__Given entries__:
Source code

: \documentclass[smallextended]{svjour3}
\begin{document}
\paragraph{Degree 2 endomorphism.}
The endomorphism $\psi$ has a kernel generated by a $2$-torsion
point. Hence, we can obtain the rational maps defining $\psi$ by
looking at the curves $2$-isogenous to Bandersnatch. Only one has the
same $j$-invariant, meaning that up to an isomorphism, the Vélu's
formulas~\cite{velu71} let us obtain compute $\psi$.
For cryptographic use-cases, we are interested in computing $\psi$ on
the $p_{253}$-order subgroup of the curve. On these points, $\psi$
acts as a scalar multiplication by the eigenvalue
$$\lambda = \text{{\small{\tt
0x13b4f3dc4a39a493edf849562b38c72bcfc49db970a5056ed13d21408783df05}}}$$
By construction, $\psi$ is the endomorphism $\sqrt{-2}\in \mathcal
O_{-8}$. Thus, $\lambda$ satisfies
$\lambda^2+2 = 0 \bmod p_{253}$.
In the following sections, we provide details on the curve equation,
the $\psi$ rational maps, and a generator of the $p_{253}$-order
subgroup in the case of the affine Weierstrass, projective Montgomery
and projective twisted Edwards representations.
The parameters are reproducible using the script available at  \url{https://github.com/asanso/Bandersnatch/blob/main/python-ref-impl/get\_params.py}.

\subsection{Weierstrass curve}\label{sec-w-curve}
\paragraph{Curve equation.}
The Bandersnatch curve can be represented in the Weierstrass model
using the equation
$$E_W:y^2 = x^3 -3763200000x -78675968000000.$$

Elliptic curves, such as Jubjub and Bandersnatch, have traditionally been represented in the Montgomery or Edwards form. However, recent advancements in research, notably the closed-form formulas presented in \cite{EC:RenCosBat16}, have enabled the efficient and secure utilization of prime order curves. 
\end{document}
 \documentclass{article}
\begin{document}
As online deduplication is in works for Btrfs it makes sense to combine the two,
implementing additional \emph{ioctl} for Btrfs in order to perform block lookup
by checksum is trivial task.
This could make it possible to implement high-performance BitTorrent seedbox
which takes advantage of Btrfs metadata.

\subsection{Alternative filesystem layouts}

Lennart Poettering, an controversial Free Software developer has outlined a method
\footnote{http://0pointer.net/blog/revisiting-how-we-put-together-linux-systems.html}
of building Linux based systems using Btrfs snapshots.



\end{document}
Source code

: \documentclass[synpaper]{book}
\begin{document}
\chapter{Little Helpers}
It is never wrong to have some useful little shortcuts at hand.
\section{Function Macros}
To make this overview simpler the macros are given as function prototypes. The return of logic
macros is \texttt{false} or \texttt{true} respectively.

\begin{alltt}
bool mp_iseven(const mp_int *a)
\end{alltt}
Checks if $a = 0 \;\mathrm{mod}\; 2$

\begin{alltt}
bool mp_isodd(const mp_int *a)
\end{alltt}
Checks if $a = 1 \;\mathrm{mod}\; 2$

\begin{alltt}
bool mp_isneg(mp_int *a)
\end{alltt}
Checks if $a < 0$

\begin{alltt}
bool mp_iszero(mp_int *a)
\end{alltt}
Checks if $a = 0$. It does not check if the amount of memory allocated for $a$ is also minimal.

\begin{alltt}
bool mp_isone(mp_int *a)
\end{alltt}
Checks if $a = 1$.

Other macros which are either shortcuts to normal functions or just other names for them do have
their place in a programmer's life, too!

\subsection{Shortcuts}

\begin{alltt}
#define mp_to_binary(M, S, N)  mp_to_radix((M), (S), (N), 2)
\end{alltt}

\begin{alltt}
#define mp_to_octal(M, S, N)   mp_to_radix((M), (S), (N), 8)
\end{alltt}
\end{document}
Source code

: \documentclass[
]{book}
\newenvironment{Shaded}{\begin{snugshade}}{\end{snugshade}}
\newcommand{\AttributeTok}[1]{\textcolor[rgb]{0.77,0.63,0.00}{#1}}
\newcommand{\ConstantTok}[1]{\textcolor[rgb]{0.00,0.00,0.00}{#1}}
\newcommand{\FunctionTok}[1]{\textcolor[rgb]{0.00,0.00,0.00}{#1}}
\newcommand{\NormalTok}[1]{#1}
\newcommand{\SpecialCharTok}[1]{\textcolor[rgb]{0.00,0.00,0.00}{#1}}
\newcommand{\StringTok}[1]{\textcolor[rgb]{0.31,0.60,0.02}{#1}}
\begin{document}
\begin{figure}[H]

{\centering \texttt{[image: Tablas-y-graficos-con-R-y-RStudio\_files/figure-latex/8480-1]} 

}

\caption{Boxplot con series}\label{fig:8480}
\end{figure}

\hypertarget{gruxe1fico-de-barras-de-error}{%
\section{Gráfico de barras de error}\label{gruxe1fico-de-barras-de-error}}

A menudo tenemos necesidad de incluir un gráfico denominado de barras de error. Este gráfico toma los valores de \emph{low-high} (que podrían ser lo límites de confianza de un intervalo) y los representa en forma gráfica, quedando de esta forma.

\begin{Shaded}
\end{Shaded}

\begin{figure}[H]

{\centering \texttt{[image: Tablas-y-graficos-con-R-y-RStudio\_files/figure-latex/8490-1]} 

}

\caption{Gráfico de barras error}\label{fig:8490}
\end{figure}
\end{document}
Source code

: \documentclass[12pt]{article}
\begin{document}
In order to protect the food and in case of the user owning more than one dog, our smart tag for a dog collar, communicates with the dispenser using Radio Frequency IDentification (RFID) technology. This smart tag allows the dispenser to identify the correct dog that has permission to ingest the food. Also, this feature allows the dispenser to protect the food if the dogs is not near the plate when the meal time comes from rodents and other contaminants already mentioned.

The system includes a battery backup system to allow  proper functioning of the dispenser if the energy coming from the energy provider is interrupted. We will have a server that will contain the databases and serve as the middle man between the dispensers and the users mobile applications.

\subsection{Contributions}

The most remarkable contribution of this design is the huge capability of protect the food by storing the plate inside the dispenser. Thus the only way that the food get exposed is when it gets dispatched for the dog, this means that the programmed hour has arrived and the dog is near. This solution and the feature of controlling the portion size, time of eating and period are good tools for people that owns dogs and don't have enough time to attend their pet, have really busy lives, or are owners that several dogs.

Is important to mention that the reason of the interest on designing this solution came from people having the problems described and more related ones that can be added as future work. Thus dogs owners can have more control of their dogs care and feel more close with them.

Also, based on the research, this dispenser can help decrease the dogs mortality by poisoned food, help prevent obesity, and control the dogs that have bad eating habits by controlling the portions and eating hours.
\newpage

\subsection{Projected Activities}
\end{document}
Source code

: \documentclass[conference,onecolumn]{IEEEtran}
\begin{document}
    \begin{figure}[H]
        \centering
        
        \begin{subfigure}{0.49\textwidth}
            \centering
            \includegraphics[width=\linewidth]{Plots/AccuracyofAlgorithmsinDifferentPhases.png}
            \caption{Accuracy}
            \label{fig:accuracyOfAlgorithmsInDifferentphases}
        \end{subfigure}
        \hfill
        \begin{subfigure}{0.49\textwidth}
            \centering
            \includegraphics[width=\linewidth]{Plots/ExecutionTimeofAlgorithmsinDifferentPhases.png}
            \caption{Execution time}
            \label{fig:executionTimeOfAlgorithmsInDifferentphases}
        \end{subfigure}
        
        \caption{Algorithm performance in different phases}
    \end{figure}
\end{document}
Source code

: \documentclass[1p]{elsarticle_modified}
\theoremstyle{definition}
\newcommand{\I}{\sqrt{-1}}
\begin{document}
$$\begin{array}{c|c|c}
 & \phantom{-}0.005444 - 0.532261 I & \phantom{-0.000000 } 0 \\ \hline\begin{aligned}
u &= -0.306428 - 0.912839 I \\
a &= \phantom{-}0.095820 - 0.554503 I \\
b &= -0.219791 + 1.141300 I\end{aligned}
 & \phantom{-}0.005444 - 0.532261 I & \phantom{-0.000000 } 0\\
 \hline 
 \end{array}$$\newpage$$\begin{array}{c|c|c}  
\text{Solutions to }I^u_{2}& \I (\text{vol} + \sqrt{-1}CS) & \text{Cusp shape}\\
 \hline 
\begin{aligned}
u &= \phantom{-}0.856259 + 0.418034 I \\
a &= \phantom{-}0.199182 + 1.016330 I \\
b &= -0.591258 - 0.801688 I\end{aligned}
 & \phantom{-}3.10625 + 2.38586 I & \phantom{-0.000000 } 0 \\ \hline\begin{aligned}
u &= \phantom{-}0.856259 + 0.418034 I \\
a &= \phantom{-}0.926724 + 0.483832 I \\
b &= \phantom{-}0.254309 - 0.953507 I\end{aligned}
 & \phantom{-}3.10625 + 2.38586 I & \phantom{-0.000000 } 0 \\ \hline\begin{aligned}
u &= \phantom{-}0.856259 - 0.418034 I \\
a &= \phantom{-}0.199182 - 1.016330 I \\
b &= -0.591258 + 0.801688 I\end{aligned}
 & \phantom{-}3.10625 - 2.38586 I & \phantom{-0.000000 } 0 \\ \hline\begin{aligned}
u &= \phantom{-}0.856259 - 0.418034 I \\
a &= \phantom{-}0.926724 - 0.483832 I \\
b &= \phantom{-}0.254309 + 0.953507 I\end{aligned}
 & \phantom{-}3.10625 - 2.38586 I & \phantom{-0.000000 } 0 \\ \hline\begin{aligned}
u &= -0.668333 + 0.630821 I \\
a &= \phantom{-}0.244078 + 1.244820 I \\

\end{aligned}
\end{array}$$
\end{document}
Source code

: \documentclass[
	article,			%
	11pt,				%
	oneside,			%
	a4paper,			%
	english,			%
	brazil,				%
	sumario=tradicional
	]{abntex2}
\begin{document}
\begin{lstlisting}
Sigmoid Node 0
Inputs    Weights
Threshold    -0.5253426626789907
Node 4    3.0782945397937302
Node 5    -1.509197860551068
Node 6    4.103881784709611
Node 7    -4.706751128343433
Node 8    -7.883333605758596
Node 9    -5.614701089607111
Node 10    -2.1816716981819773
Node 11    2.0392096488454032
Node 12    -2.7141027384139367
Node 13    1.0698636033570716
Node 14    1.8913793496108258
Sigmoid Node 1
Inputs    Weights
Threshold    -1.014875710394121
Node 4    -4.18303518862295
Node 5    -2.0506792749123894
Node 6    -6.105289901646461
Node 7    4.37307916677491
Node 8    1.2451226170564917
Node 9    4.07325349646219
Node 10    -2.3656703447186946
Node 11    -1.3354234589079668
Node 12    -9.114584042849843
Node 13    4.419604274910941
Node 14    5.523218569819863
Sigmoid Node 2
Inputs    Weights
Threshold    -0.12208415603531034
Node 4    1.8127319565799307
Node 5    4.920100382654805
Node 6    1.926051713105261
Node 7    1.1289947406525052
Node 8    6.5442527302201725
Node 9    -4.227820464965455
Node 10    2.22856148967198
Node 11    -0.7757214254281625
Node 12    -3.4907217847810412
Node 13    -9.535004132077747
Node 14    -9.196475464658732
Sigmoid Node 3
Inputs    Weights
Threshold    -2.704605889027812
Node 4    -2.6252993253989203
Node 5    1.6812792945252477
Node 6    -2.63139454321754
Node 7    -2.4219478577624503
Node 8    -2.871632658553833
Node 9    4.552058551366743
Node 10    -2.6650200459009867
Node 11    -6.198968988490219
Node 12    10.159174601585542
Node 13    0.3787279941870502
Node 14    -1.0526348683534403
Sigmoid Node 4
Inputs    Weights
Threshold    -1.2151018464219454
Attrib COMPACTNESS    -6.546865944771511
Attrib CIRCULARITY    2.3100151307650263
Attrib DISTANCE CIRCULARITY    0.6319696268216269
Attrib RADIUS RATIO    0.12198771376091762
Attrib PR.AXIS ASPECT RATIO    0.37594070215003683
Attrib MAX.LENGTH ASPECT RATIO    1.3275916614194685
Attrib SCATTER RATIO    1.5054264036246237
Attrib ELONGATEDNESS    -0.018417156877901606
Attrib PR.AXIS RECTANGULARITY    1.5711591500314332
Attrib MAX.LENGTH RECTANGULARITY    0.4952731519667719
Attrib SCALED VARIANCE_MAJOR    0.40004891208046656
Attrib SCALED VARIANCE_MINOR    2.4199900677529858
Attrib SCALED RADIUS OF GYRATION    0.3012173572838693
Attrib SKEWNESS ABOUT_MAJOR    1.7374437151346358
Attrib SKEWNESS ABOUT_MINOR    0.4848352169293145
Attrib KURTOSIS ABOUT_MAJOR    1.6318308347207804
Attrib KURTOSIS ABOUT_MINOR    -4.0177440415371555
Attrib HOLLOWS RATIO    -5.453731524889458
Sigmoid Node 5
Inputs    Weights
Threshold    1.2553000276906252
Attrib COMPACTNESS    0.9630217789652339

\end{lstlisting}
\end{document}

__Problem__: Copy each line above containing the string "KURTOSIS".

__Written response__:
Attrib KURTOSIS ABOUT_MAJOR    1.6318308347207804
Attrib KURTOSIS ABOUT_MINOR    -4.0177440415371555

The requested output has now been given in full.